Personal injury claims firm Accident Group has collapsed, and about 2,500 of the firm's staff have lost their jobs. But on the receiving end are also thousands of customers with as many as 500,000 outstanding claims, who had hoped that Accident Group would help them to get compensation for accidents and injury.

What will happen to Accident Group's customers?

The situation is very unclear.

Administrators from PricewaterhouseCoopers are now running the company, and say they will "work closely with creditors and underwriters to ensure existing claims are handled in an orderly and expedient way."

About half a million claims are thought to be outstanding at the firm.

What about the insurance premiums paid to the firm?

Someone pursuing a personal injury claim on a "no win - no fee" basis takes out an insurance policy to cover the cost of the case - and pays for legal costs if the decision goes against the claimant.

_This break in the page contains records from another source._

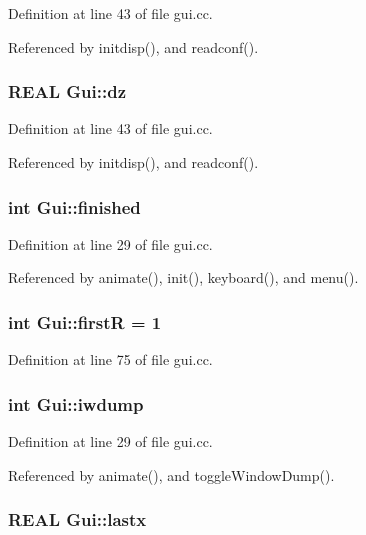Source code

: Definition at line 43 of file gui.cc.

Referenced by initdisp(), and readconf().\hypertarget{namespaceGui_08f884685f2bc61bf9ba9f3a20f809c5}{
\subsubsection[{dz}]{\setlength{\rightskip}{0pt plus 5cm}REAL {\bf Gui::dz}}}
\label{namespaceGui_08f884685f2bc61bf9ba9f3a20f809c5}




Definition at line 43 of file gui.cc.

Referenced by initdisp(), and readconf().\hypertarget{namespaceGui_d167a9a00b5fcd633d94be01594f97c6}{
\subsubsection[{finished}]{\setlength{\rightskip}{0pt plus 5cm}int {\bf Gui::finished}}}
\label{namespaceGui_d167a9a00b5fcd633d94be01594f97c6}




Definition at line 29 of file gui.cc.

Referenced by animate(), init(), keyboard(), and menu().\hypertarget{namespaceGui_e1e212e4a0c46b3ff775b1aa017e7bfc}{
\subsubsection[{firstR}]{\setlength{\rightskip}{0pt plus 5cm}int {\bf Gui::firstR} = 1}}
\label{namespaceGui_e1e212e4a0c46b3ff775b1aa017e7bfc}




Definition at line 75 of file gui.cc.\hypertarget{namespaceGui_85922779b0101fa854b9b70a316998bd}{
\subsubsection[{iwdump}]{\setlength{\rightskip}{0pt plus 5cm}int {\bf Gui::iwdump}}}
\label{namespaceGui_85922779b0101fa854b9b70a316998bd}




Definition at line 29 of file gui.cc.

Referenced by animate(), and toggleWindowDump().\hypertarget{namespaceGui_67e596ec4c26da38c4c16edd4d3d8ffd}{
\subsubsection[{lastx}]{\setlength{\rightskip}{0pt plus 5cm}REAL {\bf Gui::lastx}}}
\label{namespaceGui_67e596ec4c26da38c4c16edd4d3d8ffd}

Only those who win compensation have to pay the premiums for their policies - and the premiums can be high.

But personal injury accident claims services are not regulated.

This means it can be very difficult to get any money back that has been paid to a firm, once it gets into difficulties.

Any loss incurred by some customers may be compounded if they took out a loan to pay for the cost of pursuing the case.

What if a solicitor is already dealing with my case?

Accident Group was effectively a middleman, referring claims to a "panel" of 700 solicitors.

The group was not a legal firm per se and is not a member of the Law Society, which regulates solicitors.

It is not currently clear how solicitors were contracted to the firm - and whether they will continue to pursue cases.

The other worry for Accident Group customers is that the insurance policy they took out to avoid being saddled with hefty legal fees could now be invalid.

More will emerge in the coming days.